(EXERCISE MATERIAL Opens)
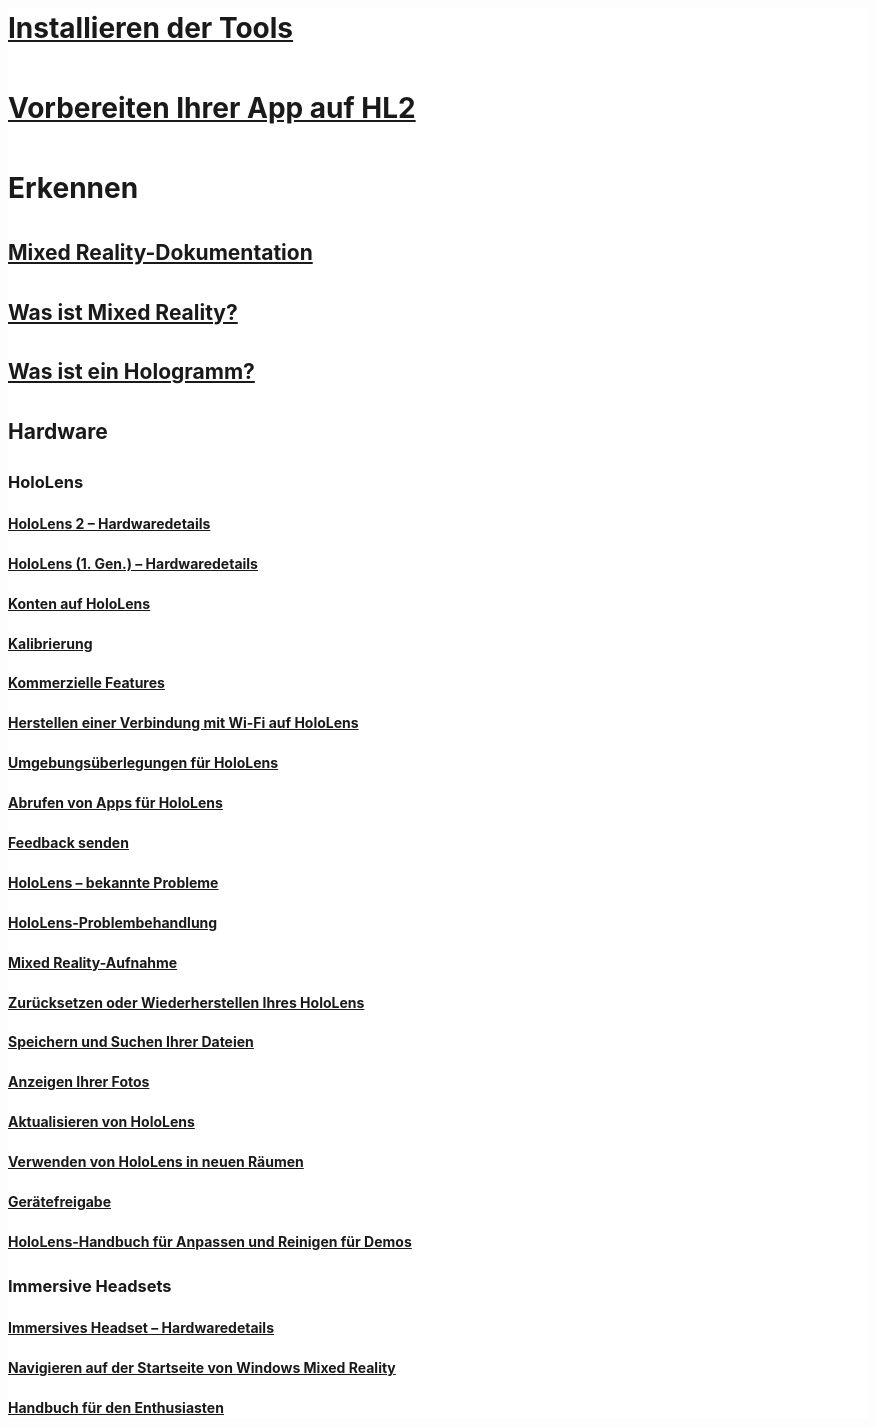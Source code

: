# [Installieren der Tools](install-the-tools.md)
# [Vorbereiten Ihrer App auf HL2](mrtk-porting-guide.md)
# Erkennen
## [Mixed Reality-Dokumentation](index.md)
## [Was ist Mixed Reality?](mixed-reality.md)
## [Was ist ein Hologramm?](hologram.md)
## Hardware
### HoloLens
#### [HoloLens 2 – Hardwaredetails](https://www.microsoft.com/hololens/hardware)
#### [HoloLens (1. Gen.) – Hardwaredetails](hololens-hardware-details.md)
#### [Konten auf HoloLens](accounts-on-hololens.md)
#### [Kalibrierung](calibration.md)
#### [Kommerzielle Features](commercial-features.md)
#### [Herstellen einer Verbindung mit Wi-Fi auf HoloLens](connecting-to-wi-fi-on-hololens.md)
#### [Umgebungsüberlegungen für HoloLens](environment-considerations-for-hololens.md)
#### [Abrufen von Apps für HoloLens](get-apps-for-hololens.md)
#### [Feedback senden](give-us-feedback.md)
#### [HoloLens – bekannte Probleme](hololens-known-issues.md)
#### [HoloLens-Problembehandlung](troubleshooting.md)
#### [Mixed Reality-Aufnahme](mixed-reality-capture.md)
#### [Zurücksetzen oder Wiederherstellen Ihres HoloLens](reset-or-recover-your-hololens.md)
#### [Speichern und Suchen Ihrer Dateien](saving-and-finding-your-files.md)
#### [Anzeigen Ihrer Fotos](see-your-photos.md)
#### [Aktualisieren von HoloLens](updating-hololens.md)
#### [Verwenden von HoloLens in neuen Räumen](use-hololens-in-new-spaces.md)
#### [Gerätefreigabe](device-sharing.md)
#### [HoloLens-Handbuch für Anpassen und Reinigen für Demos](hololens-demo-guide.md)
### Immersive Headsets
#### [Immersives Headset – Hardwaredetails](immersive-headset-hardware-details.md)
#### [Navigieren auf der Startseite von Windows Mixed Reality](navigating-the-windows-mixed-reality-home.md)
#### [Handbuch für den Enthusiasten](https://docs.microsoft.com/windows/mixed-reality/enthusiast-guide)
(EXERCISE MATERIAL Closes)
• ACTIVITY:
From the data above, reproduce word for word the lines running from the line with "# [Vorbereiten Ihrer" to the line with "#### [Immersives Headset", ends included.

• WORKED SOLUTION:
# [Vorbereiten Ihrer App auf HL2](mrtk-porting-guide.md)
# Erkennen
## [Mixed Reality-Dokumentation](index.md)
## [Was ist Mixed Reality?](mixed-reality.md)
## [Was ist ein Hologramm?](hologram.md)
## Hardware
### HoloLens
#### [HoloLens 2 – Hardwaredetails](https://www.microsoft.com/hololens/hardware)
#### [HoloLens (1. Gen.) – Hardwaredetails](hololens-hardware-details.md)
#### [Konten auf HoloLens](accounts-on-hololens.md)
#### [Kalibrierung](calibration.md)
#### [Kommerzielle Features](commercial-features.md)
#### [Herstellen einer Verbindung mit Wi-Fi auf HoloLens](connecting-to-wi-fi-on-hololens.md)
#### [Umgebungsüberlegungen für HoloLens](environment-considerations-for-hololens.md)
#### [Abrufen von Apps für HoloLens](get-apps-for-hololens.md)
#### [Feedback senden](give-us-feedback.md)
#### [HoloLens – bekannte Probleme](hololens-known-issues.md)
#### [HoloLens-Problembehandlung](troubleshooting.md)
#### [Mixed Reality-Aufnahme](mixed-reality-capture.md)
#### [Zurücksetzen oder Wiederherstellen Ihres HoloLens](reset-or-recover-your-hololens.md)
#### [Speichern und Suchen Ihrer Dateien](saving-and-finding-your-files.md)
#### [Anzeigen Ihrer Fotos](see-your-photos.md)
#### [Aktualisieren von HoloLens](updating-hololens.md)
#### [Verwenden von HoloLens in neuen Räumen](use-hololens-in-new-spaces.md)
#### [Gerätefreigabe](device-sharing.md)
#### [HoloLens-Handbuch für Anpassen und Reinigen für Demos](hololens-demo-guide.md)
### Immersive Headsets
#### [Immersives Headset – Hardwaredetails](immersive-headset-hardware-details.md)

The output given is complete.